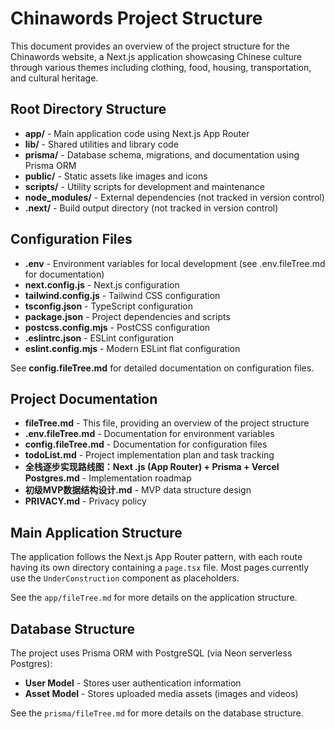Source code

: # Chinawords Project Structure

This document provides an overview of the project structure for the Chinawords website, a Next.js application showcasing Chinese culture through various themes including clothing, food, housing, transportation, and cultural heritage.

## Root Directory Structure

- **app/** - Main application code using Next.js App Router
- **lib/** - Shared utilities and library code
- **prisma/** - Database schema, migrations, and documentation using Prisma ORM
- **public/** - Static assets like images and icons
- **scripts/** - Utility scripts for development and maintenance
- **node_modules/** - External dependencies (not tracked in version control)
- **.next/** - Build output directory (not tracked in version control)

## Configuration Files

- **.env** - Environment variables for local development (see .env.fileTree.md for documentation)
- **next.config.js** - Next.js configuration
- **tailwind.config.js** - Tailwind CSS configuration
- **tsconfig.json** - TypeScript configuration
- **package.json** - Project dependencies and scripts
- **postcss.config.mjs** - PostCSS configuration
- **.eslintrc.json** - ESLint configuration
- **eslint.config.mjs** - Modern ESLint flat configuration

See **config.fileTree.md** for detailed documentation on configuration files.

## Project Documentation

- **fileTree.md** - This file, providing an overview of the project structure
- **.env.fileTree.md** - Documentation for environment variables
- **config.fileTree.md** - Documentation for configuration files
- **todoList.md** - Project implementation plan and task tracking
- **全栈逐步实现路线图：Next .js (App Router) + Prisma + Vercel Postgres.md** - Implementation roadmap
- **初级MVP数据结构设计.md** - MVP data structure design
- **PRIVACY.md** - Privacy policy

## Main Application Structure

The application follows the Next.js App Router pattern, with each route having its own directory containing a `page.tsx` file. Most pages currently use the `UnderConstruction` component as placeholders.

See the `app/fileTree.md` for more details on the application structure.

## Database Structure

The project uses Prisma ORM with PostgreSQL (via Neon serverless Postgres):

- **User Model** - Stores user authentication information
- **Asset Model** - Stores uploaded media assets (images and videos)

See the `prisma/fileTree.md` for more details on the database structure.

════════

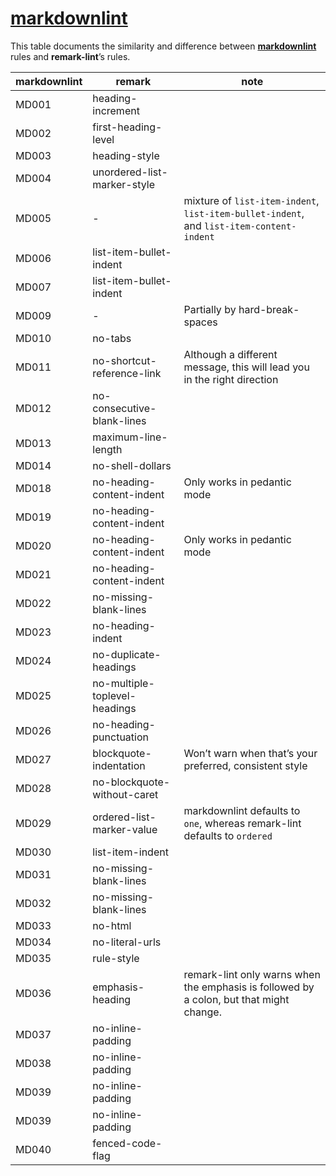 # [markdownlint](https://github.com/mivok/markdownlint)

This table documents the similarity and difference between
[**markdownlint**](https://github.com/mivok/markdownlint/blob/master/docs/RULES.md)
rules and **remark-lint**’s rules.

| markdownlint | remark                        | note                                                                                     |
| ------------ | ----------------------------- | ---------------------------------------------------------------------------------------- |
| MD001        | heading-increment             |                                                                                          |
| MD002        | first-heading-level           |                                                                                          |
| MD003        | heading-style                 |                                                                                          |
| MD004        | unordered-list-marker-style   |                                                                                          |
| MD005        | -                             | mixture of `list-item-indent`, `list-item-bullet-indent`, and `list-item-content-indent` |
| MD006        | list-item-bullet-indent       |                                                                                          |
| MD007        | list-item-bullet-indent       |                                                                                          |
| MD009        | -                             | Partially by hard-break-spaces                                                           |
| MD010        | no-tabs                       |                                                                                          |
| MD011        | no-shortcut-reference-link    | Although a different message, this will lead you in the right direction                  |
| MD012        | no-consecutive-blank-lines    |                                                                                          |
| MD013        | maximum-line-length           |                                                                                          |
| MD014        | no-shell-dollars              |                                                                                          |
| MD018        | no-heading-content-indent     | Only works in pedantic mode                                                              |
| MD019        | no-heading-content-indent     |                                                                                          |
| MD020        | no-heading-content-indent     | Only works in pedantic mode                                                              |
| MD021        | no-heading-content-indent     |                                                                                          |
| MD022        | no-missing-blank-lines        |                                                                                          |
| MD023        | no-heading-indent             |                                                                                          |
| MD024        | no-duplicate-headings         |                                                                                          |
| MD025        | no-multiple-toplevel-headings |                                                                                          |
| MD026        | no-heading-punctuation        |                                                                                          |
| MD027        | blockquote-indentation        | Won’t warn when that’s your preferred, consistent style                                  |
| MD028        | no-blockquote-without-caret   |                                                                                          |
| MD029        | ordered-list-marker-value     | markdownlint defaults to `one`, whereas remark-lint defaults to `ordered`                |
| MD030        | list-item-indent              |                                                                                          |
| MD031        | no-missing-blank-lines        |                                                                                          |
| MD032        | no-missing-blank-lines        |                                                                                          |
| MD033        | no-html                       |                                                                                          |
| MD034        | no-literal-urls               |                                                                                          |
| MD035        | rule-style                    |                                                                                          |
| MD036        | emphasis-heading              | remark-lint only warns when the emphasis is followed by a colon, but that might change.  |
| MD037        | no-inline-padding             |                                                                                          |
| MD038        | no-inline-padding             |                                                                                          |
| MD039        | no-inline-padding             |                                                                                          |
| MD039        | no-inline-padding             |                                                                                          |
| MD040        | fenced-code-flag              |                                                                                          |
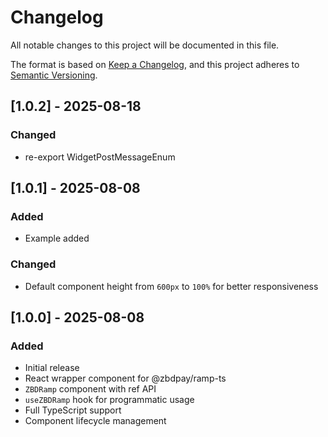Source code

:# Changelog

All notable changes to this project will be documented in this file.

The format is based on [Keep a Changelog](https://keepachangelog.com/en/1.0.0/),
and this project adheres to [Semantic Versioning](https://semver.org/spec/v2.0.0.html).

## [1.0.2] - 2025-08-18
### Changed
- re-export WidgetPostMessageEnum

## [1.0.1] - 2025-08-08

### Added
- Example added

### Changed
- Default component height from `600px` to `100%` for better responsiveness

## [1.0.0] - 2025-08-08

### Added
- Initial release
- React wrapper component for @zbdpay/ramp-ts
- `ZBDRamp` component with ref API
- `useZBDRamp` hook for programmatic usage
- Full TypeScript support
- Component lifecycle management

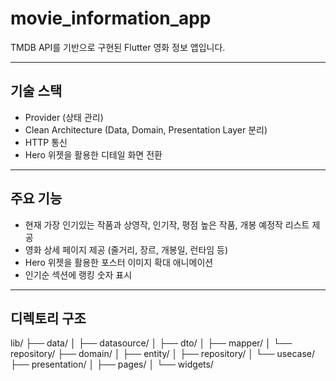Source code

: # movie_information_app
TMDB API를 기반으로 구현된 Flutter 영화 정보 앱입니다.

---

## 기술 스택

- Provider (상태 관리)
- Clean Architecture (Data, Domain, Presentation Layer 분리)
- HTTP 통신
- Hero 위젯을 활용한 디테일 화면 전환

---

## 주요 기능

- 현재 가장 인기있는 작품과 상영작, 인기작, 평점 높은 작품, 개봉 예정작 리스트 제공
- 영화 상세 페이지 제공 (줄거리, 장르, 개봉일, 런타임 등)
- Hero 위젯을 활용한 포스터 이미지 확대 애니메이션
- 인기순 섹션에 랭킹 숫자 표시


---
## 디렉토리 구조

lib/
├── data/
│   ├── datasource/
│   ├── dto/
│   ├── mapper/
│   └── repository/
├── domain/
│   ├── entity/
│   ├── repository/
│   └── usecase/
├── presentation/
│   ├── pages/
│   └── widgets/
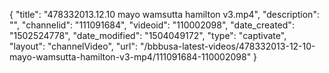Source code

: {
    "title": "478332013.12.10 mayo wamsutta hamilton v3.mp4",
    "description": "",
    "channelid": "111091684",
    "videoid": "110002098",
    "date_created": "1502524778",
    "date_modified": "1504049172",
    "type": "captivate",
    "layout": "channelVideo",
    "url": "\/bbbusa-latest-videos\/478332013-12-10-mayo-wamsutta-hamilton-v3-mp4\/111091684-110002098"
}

════════

**WORK TO BE COMPLETED**
Within the listing above, give again exactly every line from the line with "- **tsconfig.json** - TypeScript" through the line with "## Main Application Structure", both included, and no other line.

**YOUR RESPONSE**
- **tsconfig.json** - TypeScript configuration
- **package.json** - Project dependencies and scripts
- **postcss.config.mjs** - PostCSS configuration
- **.eslintrc.json** - ESLint configuration
- **eslint.config.mjs** - Modern ESLint flat configuration

See **config.fileTree.md** for detailed documentation on configuration files.

## Project Documentation

- **fileTree.md** - This file, providing an overview of the project structure
- **.env.fileTree.md** - Documentation for environment variables
- **config.fileTree.md** - Documentation for configuration files
- **todoList.md** - Project implementation plan and task tracking
- **全栈逐步实现路线图：Next .js (App Router) + Prisma + Vercel Postgres.md** - Implementation roadmap
- **初级MVP数据结构设计.md** - MVP data structure design
- **PRIVACY.md** - Privacy policy

## Main Application Structure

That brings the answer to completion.